House Defender Mac Os X

  1. Copy wdav.pkg and MicrosoftDefenderATPOnboardingMacOs.py to the device where you deploy Microsoft Defender for Endpoint on macOS.

    The client device isn't associated with org_id. Note that the org_id attribute is blank.

  2. Run the Python script to install the configuration file:

  3. Verify that the device is now associated with your organization and reports a valid org ID:

    After installation, you'll see the Microsoft Defender icon in the macOS status bar in the top-right corner.

How to Allow Full Disk Access

House Defender Mac OS

Caution

macOS 10.15 (Catalina) contains new security and privacy enhancements. Beginning with this version, by default, applications are not able to access certain locations on disk (such as Documents, Downloads, Desktop, etc.) without explicit consent. In the absence of this consent, Microsoft Defender for Endpoint is not able to fully protect your device.

  1. To grant consent, open System Preferences > Security & Privacy > Privacy > Full Disk Access. Click the lock icon to make changes (bottom of the dialog box). Select Microsoft Defender for Endpoint.

  2. Run an AV detection test to verify that the device is properly onboarded and reporting to the service. Perform the following steps on the newly onboarded device:

    1. Ensure that real-time protection is enabled (denoted by a result of 1 from running the following command):

    2. Open a Terminal window. Copy and execute the following command:

    3. The file should have been quarantined by Defender for Endpoint on Mac. Use the following command to list all the detected threats:

  3. Run an EDR detection test to verify that the device is properly onboarded and reporting to the service. Perform the following steps on the newly onboarded device:

    1. In your browser such as Microsoft Edge for Mac or Safari.

    2. Download MDATP MacOS DIY.zip from https://aka.ms/mdatpmacosdiy and extract.

      You may be prompted:

      Do you want to allow downloads on 'mdatpclientanalyzer.blob.core.windows.net'?
      You can change which websites can download files in Websites Preferences.

  4. Click Allow.

  5. Open Downloads.

  6. You should see MDATP MacOS DIY.

    Tip

    If you double-click, you will get the following message:

    'MDATP MacOS DIY' cannot be opened because the developer cannot be verifier.
    macOS cannot verify that this app is free from malware.
    [Move to Trash][Cancel]

  7. Click Cancel.

  8. Right-click MDATP MacOS DIY, and then click Open.

    The system should display the following message:

    macOS cannot verify the developer of MDATP MacOS DIY. Are you sure you want to open it?
    By opening this app, you will be overriding system security which can expose your computer and personal information to malware that may harm your Mac or compromise your privacy.

  9. Click Open.

    The system should display the following message:

    Microsoft Defender for Endpoint - macOS EDR DIY test file
    Corresponding alert will be available in the MDATP portal.

  10. Click Open.

    In a few minutes an alert named 'macOS EDR Test Alert' should be raised.

  11. Go to Microsoft Defender Security Center (https://SecurityCenter.microsoft.com).

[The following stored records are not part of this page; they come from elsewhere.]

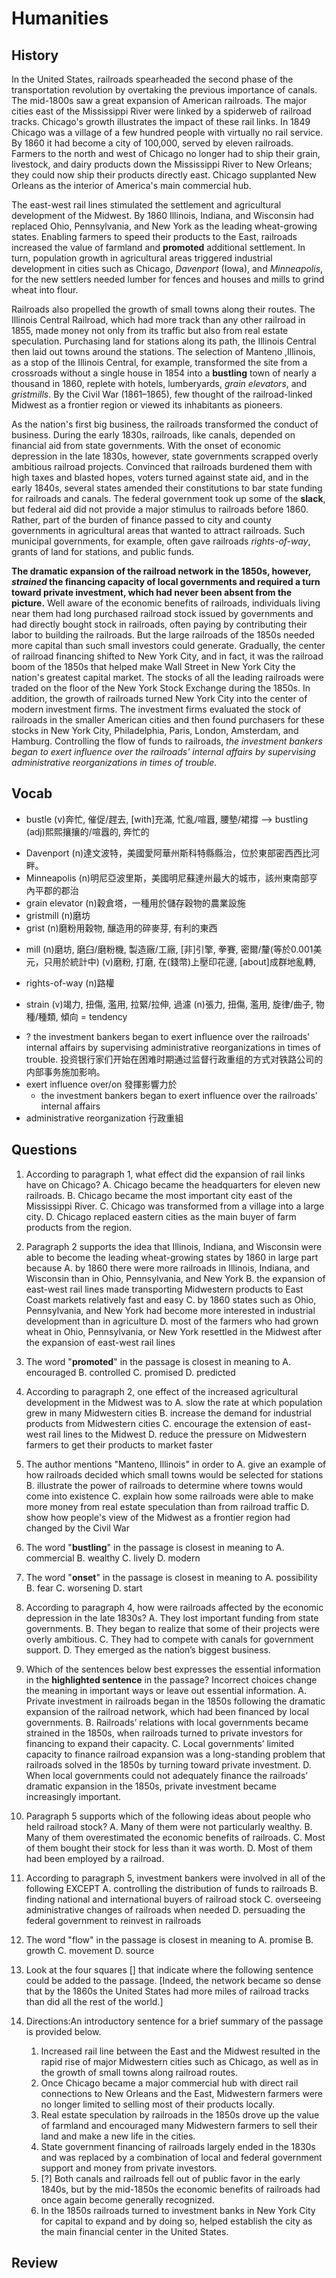 # Humanities
## History

In the United States, railroads spearheaded the second phase of the transportation revolution by overtaking the previous importance of canals. The mid-1800s saw a great expansion of American railroads. The major cities east of the Mississippi River were linked by a spiderweb of railroad tracks. Chicago's growth illustrates the impact of these rail links. In 1849 Chicago was a village of a few hundred people with virtually no rail service. By 1860 it had become a city of 100,000, served by eleven railroads. Farmers to the north and west of Chicago no longer had to ship their grain, livestock, and dairy products down the Mississippi River to New Orleans; they could now ship their products directly east. Chicago supplanted New Orleans as the interior of America's main commercial hub.

The east-west rail lines stimulated the settlement and agricultural development of the Midwest. By 1860 Illinois, Indiana, and Wisconsin had replaced Ohio, Pennsylvania, and New York as the leading wheat-growing states. Enabling farmers to speed their products to the East, railroads increased the value of farmland and **promoted** additional settlement. In turn, population growth in agricultural areas triggered industrial development in cities such as Chicago, *Davenport* (Iowa), and *Minneapolis*, for the new settlers needed lumber for fences and houses and mills to grind wheat into flour.

Railroads also propelled the growth of small towns along their routes. The Illinois Central Railroad, which had more track than any other railroad in 1855, made money not only from its traffic but also from real estate speculation. Purchasing land for stations along its path, the Illinois Central then laid out towns around the stations. The selection of Manteno ,Illinois, as a stop of the Illinois Central, for example, transformed the site from a crossroads without a single house in 1854 into a **bustling** town of nearly a thousand in 1860, replete with hotels, lumberyards, *grain elevators*, and *gristmills*. By the Civil War (1861–1865), few thought of the railroad-linked Midwest as a frontier region or viewed its inhabitants as pioneers.

As the nation's first big business, the railroads transformed the conduct of business. During the early 1830s, railroads, like canals, depended on financial aid from state governments. With the onset of economic depression in the late 1830s, however, state governments scrapped overly ambitious railroad projects. Convinced that railroads burdened them with high taxes and blasted hopes, voters turned against state aid, and in the early 1840s, several states amended their constitutions to bar state funding for railroads and canals. The federal government took up some of the **slack**, but federal aid did not provide a major stimulus to railroads before 1860. Rather, part of the burden of finance passed to city and county governments in agricultural areas that wanted to attract railroads. Such municipal governments, for example, often gave railroads *rights-of-way*, grants of land for stations, and public funds.

**The dramatic expansion of the railroad network in the 1850s, however, *strained* the financing capacity of local governments and required a turn toward private investment, which had never been absent from the picture.** Well aware of the economic benefits of railroads, individuals living near them had long purchased railroad stock issued by governments and had directly bought stock in railroads, often paying by contributing their labor to building the railroads. But the large railroads of the 1850s needed more capital than such small investors could generate. Gradually, the center of railroad financing shifted to New York City, and in fact, it was the railroad boom of the 1850s that helped make Wall Street in New York City the nation's greatest capital market. The stocks of all the leading railroads were traded on the floor of the New York Stock Exchange during the 1850s. In addition, the growth of railroads turned New York City into the center of modern investment firms. The investment firms evaluated the stock of railroads in the smaller American cities and then found purchasers for these stocks in New York City, Philadelphia, Paris, London, Amsterdam, and Hamburg. Controlling the flow of funds to railroads, *the investment bankers began to exert influence over the railroads' internal affairs by supervising administrative reorganizations in times of trouble.*

## Vocab
+ bustle (v)奔忙, 催促/趕去, [with]充滿, 忙亂/喧囂, 腰墊/裙撐 --> bustling (adj)熙熙攘攘的/喧囂的, 奔忙的
- Davenport (n)達文波特，美國愛阿華州斯科特縣縣治，位於東部密西西比河畔。
- Minneapolis (n)明尼亞波里斯，美國明尼蘇達州最大的城市，該州東南部亨內平郡的郡治
- grain elevator (n)穀倉塔，一種用於儲存穀物的農業設施
- gristmill (n)磨坊
- grist (n)磨粉用穀物, 釀造用的碎麥芽, 有利的東西
* mill (n)磨坊, 磨臼/磨粉機, 製造廠/工廠, [非]引擎, 拳賽, 密爾/釐(等於0.001美元，只用於統計中) (v)磨粉, 打磨, 在(錢幣)上壓印花邊, [about]成群地亂轉, 
- rights-of-way (n)路權
+ strain (v)竭力, 扭傷, 濫用, 拉緊/拉伸, 過濾 (n)張力, 扭傷, 濫用, 旋律/曲子, 物種/種類, 傾向 = tendency
- ? the investment bankers began to exert influence over the railroads' internal affairs by supervising administrative reorganizations in times of trouble. 投资银行家们开始在困难时期通过监督行政重组的方式对铁路公司的内部事务施加影响。
- exert influence over/on 發揮影響力於
	- the investment bankers began to exert influence over the railroads' internal affairs
- administrative reorganization 行政重組

## Questions
1. According to paragraph 1, what effect did the expansion of rail links have on Chicago?
	A. Chicago became the headquarters for eleven new railroads.
	B. Chicago became the most important city east of the Mississippi River.
	C. Chicago was transformed from a village into a large city.
	D. Chicago replaced eastern cities as the main buyer of farm products from the region.

2. Paragraph 2 supports the idea that Illinois, Indiana, and Wisconsin were able to become the leading wheat-growing states by 1860 in large part because
	A. by 1860 there were more railroads in Illinois, Indiana, and Wisconsin than in Ohio, Pennsylvania, and New York
	B. the expansion of east-west rail lines made transporting Midwestern products to East Coast markets relatively fast and easy
	C. by 1860 states such as Ohio, Pennsylvania, and New York had become more interested in industrial development than in agriculture
	D. most of the farmers who had grown wheat in Ohio, Pennsylvania, or New York resettled in the Midwest after the expansion of east-west rail lines

3. The word "**promoted**" in the passage is closest in meaning to
	A. encouraged
	B. controlled
	C. promised
	D. predicted

4. According to paragraph 2, one effect of the increased agricultural development in the Midwest was to
	A. slow the rate at which population grew in many Midwestern cities
	B. increase the demand for industrial products from Midwestern cities
	C. encourage the extension of east-west rail lines to the Midwest
	D. reduce the pressure on Midwestern farmers to get their products to market faster

5. The author mentions "Manteno, Illinois" in order to
	A. give an example of how railroads decided which small towns would be selected for stations
	B. illustrate the power of railroads to determine where towns would come into existence
	C. explain how some railroads were able to make more money from real estate speculation than from railroad traffic
	D. show how people's view of the Midwest as a frontier region had changed by the Civil War

6. The word "**bustling**" in the passage is closest in meaning to
	A. commercial
	B. wealthy
	C. lively
	D. modern

7. The word "**onset**" in the passage is closest in meaning to
	A. possibility
	B. fear
	C. worsening
	D. start

8. According to paragraph 4, how were railroads affected by the economic depression in the late 1830s?
	A. They lost important funding from state governments.
	B. They began to realize that some of their projects were overly ambitious.
	C. They had to compete with canals for government support.
	D. They emerged as the nation’s biggest business.

9. Which of the sentences below best expresses the essential information in the **highlighted sentence** in the passage? Incorrect choices change the meaning in important ways or leave out essential information.
	A. Private investment in railroads began in the 1850s following the dramatic expansion of the railroad network, which had been financed by local governments.
	B. Railroads’ relations with local governments became strained in the 1850s, when railroads turned to private investors for financing to expand their capacity.
	C. Local governments’ limited capacity to finance railroad expansion was a long-standing problem that railroads solved in the 1850s by turning toward private investment.
	D. When local governments could not adequately finance the railroads’ dramatic expansion in the 1850s, private investment became increasingly important.

10. Paragraph 5 supports which of the following ideas about people who held railroad stock?
	A. Many of them were not particularly wealthy.
	B. Many of them overestimated the economic benefits of railroads.
	C. Most of them bought their stock for less than it was worth.
	D. Most of them had been employed by a railroad.

11. According to paragraph 5, investment bankers were involved in all of the following EXCEPT
	A. controlling the distribution of funds to railroads
	B. finding national and international buyers of railroad stock
	C. overseeing administrative changes of railroads when needed
	D. persuading the federal government to reinvest in railroads

12. The word "flow" in the passage is closest in meaning to
	A. promise
	B. growth
	C. movement
	D. source

13. Look at the four squares [] that indicate where the following sentence could be added to the passage. [Indeed, the network became so dense that by the 1860s the United States had more miles of railroad tracks than did all the rest of the world.]

14. Directions:An introductory sentence for a brief summary of the passage is provided below.
	1. Increased rail line between the East and the Midwest resulted in the rapid rise of major Midwestern cities such as Chicago, as well as in the growth of small towns along railroad routes.
	1. Once Chicago became a major commercial hub with direct rail connections to New Orleans and the East, Midwestern farmers were no longer limited to selling most of their products locally.
	1. Real estate speculation by railroads in the 1850s drove up the value of farmland and encouraged many Midwestern farmers to sell their land and make a new life in the cities.
	1. State government financing of railroads largely ended in the 1830s and was replaced by a combination of local and federal government support and money from private investors.
	1. [?] Both canals and railroads fell out of public favor in the early 1840s, but by the mid-1850s the economic benefits of railroads had once again become generally recognized.
	1. In the 1850s railroads turned to investment banks in New York City for capital to expand and by doing so, helped establish the city as the main financial center in the United States.

## Review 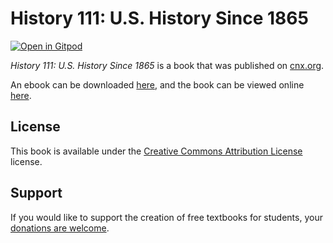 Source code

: # History 111:  U.S. History Since 1865

[![Open in Gitpod](https://gitpod.io/button/open-in-gitpod.svg)](https://gitpod.io/from-referrer/)

_History 111:  U.S. History Since 1865_ is a book that was published on [cnx.org](https://cnx.org/).

An ebook can be downloaded [here](https://github.com/cnx-user-books/cnxbook-history-111-u-s-history-since-1865/releases/latest), and the book can be viewed online [here](https://github.com/cnx-user-books/cnxbook-history-111-u-s-history-since-1865/releases/latest).

## License
This book is available under the [Creative Commons Attribution License](./LICENSE) license.

## Support
If you would like to support the creation of free textbooks for students, your [donations are welcome](https://riceconnect.rice.edu/donation/support-openstax-banner).
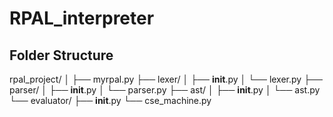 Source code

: # RPAL_interpreter

## Folder Structure
rpal_project/
│
├── myrpal.py
├── lexer/
│   ├── __init__.py
│   └── lexer.py
├── parser/
│   ├── __init__.py
│   └── parser.py
├── ast/
│   ├── __init__.py
│   └── ast.py
└── evaluator/
    ├── __init__.py
    └── cse_machine.py

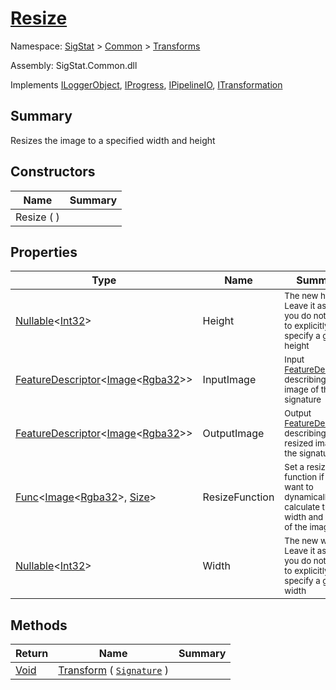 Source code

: # [Resize](./Resize.md)

Namespace: [SigStat]() > [Common](./../README.md) > [Transforms](./README.md)

Assembly: SigStat.Common.dll

Implements [ILoggerObject](./../ILoggerObject.md), [IProgress](./../Helpers/IProgress.md), [IPipelineIO](./../Pipeline/IPipelineIO.md), [ITransformation](./../ITransformation.md)

## Summary
Resizes the image to a specified width and height

## Constructors

| Name | Summary | 
| --- | --- | 
| Resize (  ) |  | 


## Properties

| Type | Name | Summary | 
| --- | --- | --- | 
| [Nullable](https://docs.microsoft.com/en-us/dotnet/api/System.Nullable-1)\<[Int32](https://docs.microsoft.com/en-us/dotnet/api/System.Int32)> | Height | <sub>The new height. Leave it as null, if you do not want to explicitly specify a given height</sub> | 
| [FeatureDescriptor](./../FeatureDescriptor-1.md)\<[Image](./Resize.md)\<[Rgba32](./Resize.md)>> | InputImage | <sub>Input [FeatureDescriptor](https://github.com/hargitomi97/sigstat/blob/master/docs/md/SigStat/Common/FeatureDescriptor.md) describing the image of the signature</sub> | 
| [FeatureDescriptor](./../FeatureDescriptor-1.md)\<[Image](./Resize.md)\<[Rgba32](./Resize.md)>> | OutputImage | <sub>Output [FeatureDescriptor](https://github.com/hargitomi97/sigstat/blob/master/docs/md/SigStat/Common/FeatureDescriptor.md) describing the resized image of the signature</sub> | 
| [Func](https://docs.microsoft.com/en-us/dotnet/api/System.Func-2)\<[Image](./Resize.md)\<[Rgba32](./Resize.md)>, [Size](./Resize.md)> | ResizeFunction | <sub>Set a resize function if you want to dynamically calculate the new width and height of the image</sub> | 
| [Nullable](https://docs.microsoft.com/en-us/dotnet/api/System.Nullable-1)\<[Int32](https://docs.microsoft.com/en-us/dotnet/api/System.Int32)> | Width | <sub>The new width. Leave it as null, if you do not want to explicitly specify a given width</sub> | 


## Methods

| Return | Name | Summary | 
| --- | --- | --- | 
| [Void](https://docs.microsoft.com/en-us/dotnet/api/System.Void) | [Transform](./Methods/Resize-100663714.md) ( [`Signature`](./../Signature.md) ) | <sub></sub> | 


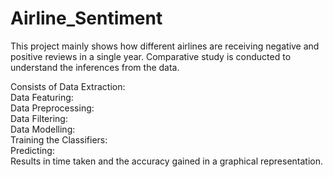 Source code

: # Airline_Sentiment
This project mainly shows how different airlines are receiving negative and positive reviews in a single year.
Comparative study is conducted to understand the inferences from the data.


Consists of Data Extraction:<br>
Data Featuring: <br>
Data Preprocessing: <br>
Data Filtering: <br>
Data Modelling: <br>
Training the Classifiers: <br>
Predicting:<br>
Results in time taken and the accuracy gained in a graphical representation.
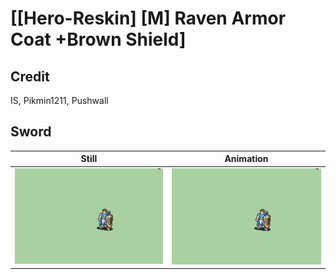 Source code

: # [\[Hero-Reskin\] \[M\] Raven Armor Coat +Brown Shield]

## Credit

IS, Pikmin1211, Pushwall

## Sword

| Still | Animation |
| :---: | :-------: |
| ![Sword still](./Sword_000.png) | ![Sword animation](./Sword.gif) |
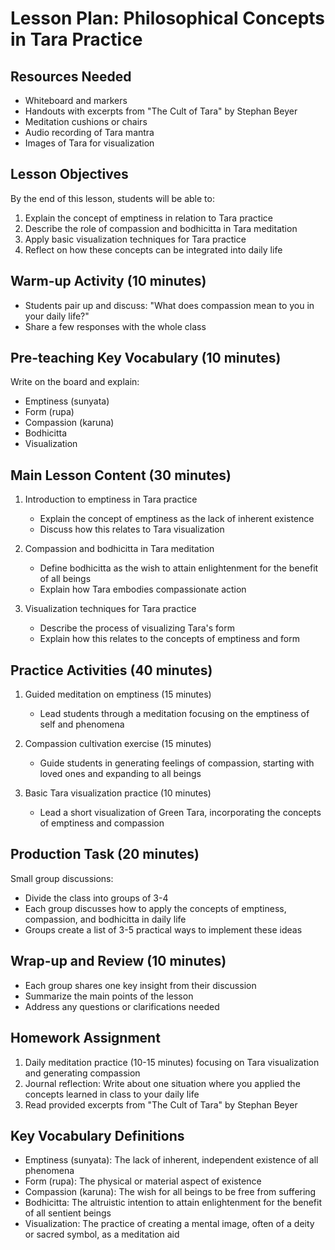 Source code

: # Lesson Plan: Philosophical Concepts in Tara Practice

## Resources Needed

- Whiteboard and markers
- Handouts with excerpts from "The Cult of Tara" by Stephan Beyer
- Meditation cushions or chairs
- Audio recording of Tara mantra
- Images of Tara for visualization

## Lesson Objectives

By the end of this lesson, students will be able to:
1. Explain the concept of emptiness in relation to Tara practice
2. Describe the role of compassion and bodhicitta in Tara meditation
3. Apply basic visualization techniques for Tara practice
4. Reflect on how these concepts can be integrated into daily life

## Warm-up Activity (10 minutes)

- Students pair up and discuss: "What does compassion mean to you in your daily life?"
- Share a few responses with the whole class

## Pre-teaching Key Vocabulary (10 minutes)

Write on the board and explain:
- Emptiness (sunyata)
- Form (rupa)
- Compassion (karuna)
- Bodhicitta
- Visualization

## Main Lesson Content (30 minutes)

1. Introduction to emptiness in Tara practice
   - Explain the concept of emptiness as the lack of inherent existence
   - Discuss how this relates to Tara visualization

2. Compassion and bodhicitta in Tara meditation
   - Define bodhicitta as the wish to attain enlightenment for the benefit of all beings
   - Explain how Tara embodies compassionate action

3. Visualization techniques for Tara practice
   - Describe the process of visualizing Tara's form
   - Explain how this relates to the concepts of emptiness and form

## Practice Activities (40 minutes)

1. Guided meditation on emptiness (15 minutes)
   - Lead students through a meditation focusing on the emptiness of self and phenomena

2. Compassion cultivation exercise (15 minutes)
   - Guide students in generating feelings of compassion, starting with loved ones and expanding to all beings

3. Basic Tara visualization practice (10 minutes)
   - Lead a short visualization of Green Tara, incorporating the concepts of emptiness and compassion

## Production Task (20 minutes)

Small group discussions:
- Divide the class into groups of 3-4
- Each group discusses how to apply the concepts of emptiness, compassion, and bodhicitta in daily life
- Groups create a list of 3-5 practical ways to implement these ideas

## Wrap-up and Review (10 minutes)

- Each group shares one key insight from their discussion
- Summarize the main points of the lesson
- Address any questions or clarifications needed

## Homework Assignment

1. Daily meditation practice (10-15 minutes) focusing on Tara visualization and generating compassion
2. Journal reflection: Write about one situation where you applied the concepts learned in class to your daily life
3. Read provided excerpts from "The Cult of Tara" by Stephan Beyer

## Key Vocabulary Definitions

- Emptiness (sunyata): The lack of inherent, independent existence of all phenomena
- Form (rupa): The physical or material aspect of existence
- Compassion (karuna): The wish for all beings to be free from suffering
- Bodhicitta: The altruistic intention to attain enlightenment for the benefit of all sentient beings
- Visualization: The practice of creating a mental image, often of a deity or sacred symbol, as a meditation aid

  12. Go to the Alert Queue.

    Look at the alert details and the device timeline, and perform the regular investigation steps.

Logging installation issues

See Logging installation issues for more information on how to find the automatically generated log that is created by the installer when an error occurs.

Uninstallation

See Uninstalling for details on how to remove Microsoft Defender for Endpoint on macOS from client devices.